# Instructions to follow
Below are some entries. Work out how many of their lines hold the word "toLocalTime", and write that number alone.

[Plain-text document sources]
========================================
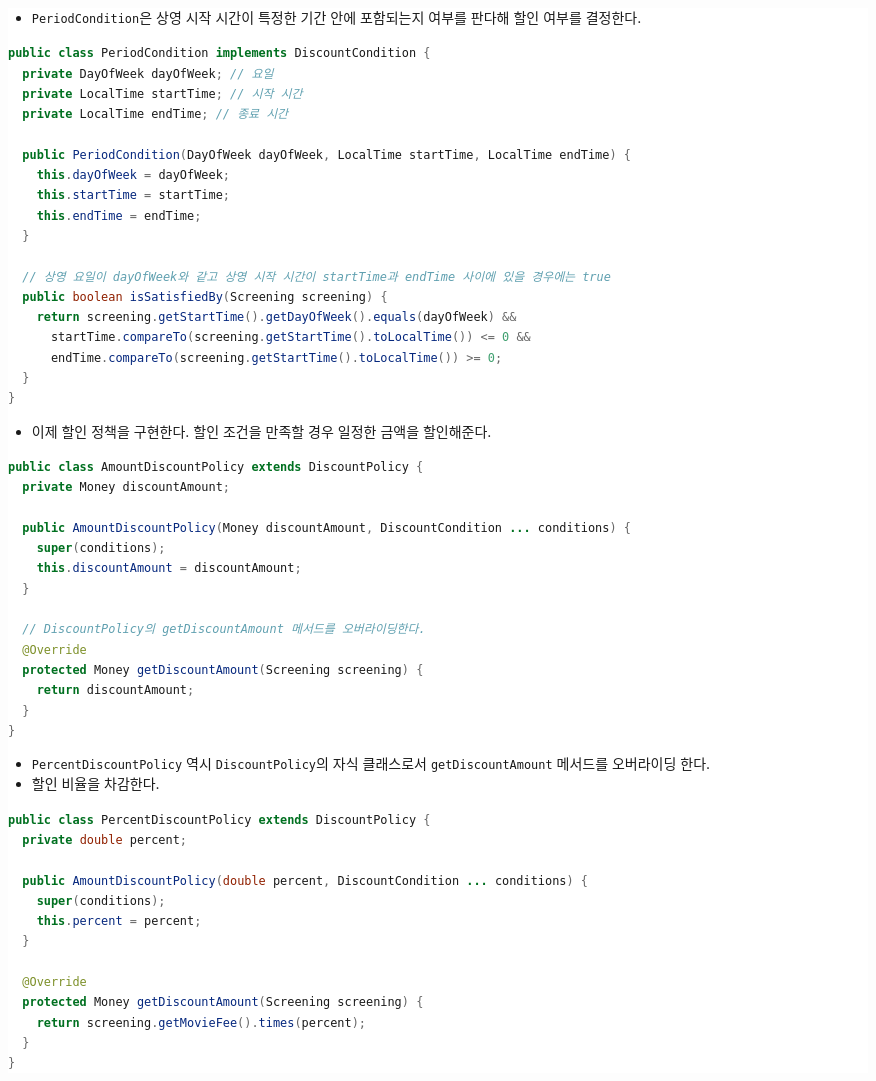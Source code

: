 - `PeriodCondition`은 상영 시작 시간이 특정한 기간 안에 포함되는지 여부를 판다해 할인 여부를 결정한다.

```java
public class PeriodCondition implements DiscountCondition {
  private DayOfWeek dayOfWeek; // 요일
  private LocalTime startTime; // 시작 시간
  private LocalTime endTime; // 종료 시간

  public PeriodCondition(DayOfWeek dayOfWeek, LocalTime startTime, LocalTime endTime) {
    this.dayOfWeek = dayOfWeek;
    this.startTime = startTime;
    this.endTime = endTime;
  }

  // 상영 요일이 dayOfWeek와 같고 상영 시작 시간이 startTime과 endTime 사이에 있을 경우에는 true
  public boolean isSatisfiedBy(Screening screening) {
    return screening.getStartTime().getDayOfWeek().equals(dayOfWeek) &&
      startTime.compareTo(screening.getStartTime().toLocalTime()) <= 0 &&
      endTime.compareTo(screening.getStartTime().toLocalTime()) >= 0;
  }
}
```

- 이제 할인 정책을 구현한다. 할인 조건을 만족할 경우 일정한 금액을 할인해준다.

```java
public class AmountDiscountPolicy extends DiscountPolicy {
  private Money discountAmount;

  public AmountDiscountPolicy(Money discountAmount, DiscountCondition ... conditions) {
    super(conditions);
    this.discountAmount = discountAmount;
  }

  // DiscountPolicy의 getDiscountAmount 메서드를 오버라이딩한다.
  @Override
  protected Money getDiscountAmount(Screening screening) {
    return discountAmount;
  }
}
```

- `PercentDiscountPolicy` 역시 `DiscountPolicy`의 자식 클래스로서 `getDiscountAmount` 메서드를 오버라이딩 한다.
- 할인 비율을 차감한다.

```java
public class PercentDiscountPolicy extends DiscountPolicy {
  private double percent;

  public AmountDiscountPolicy(double percent, DiscountCondition ... conditions) {
    super(conditions);
    this.percent = percent;
  }

  @Override
  protected Money getDiscountAmount(Screening screening) {
    return screening.getMovieFee().times(percent);
  }
}
```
========================================
# Finished exercise
2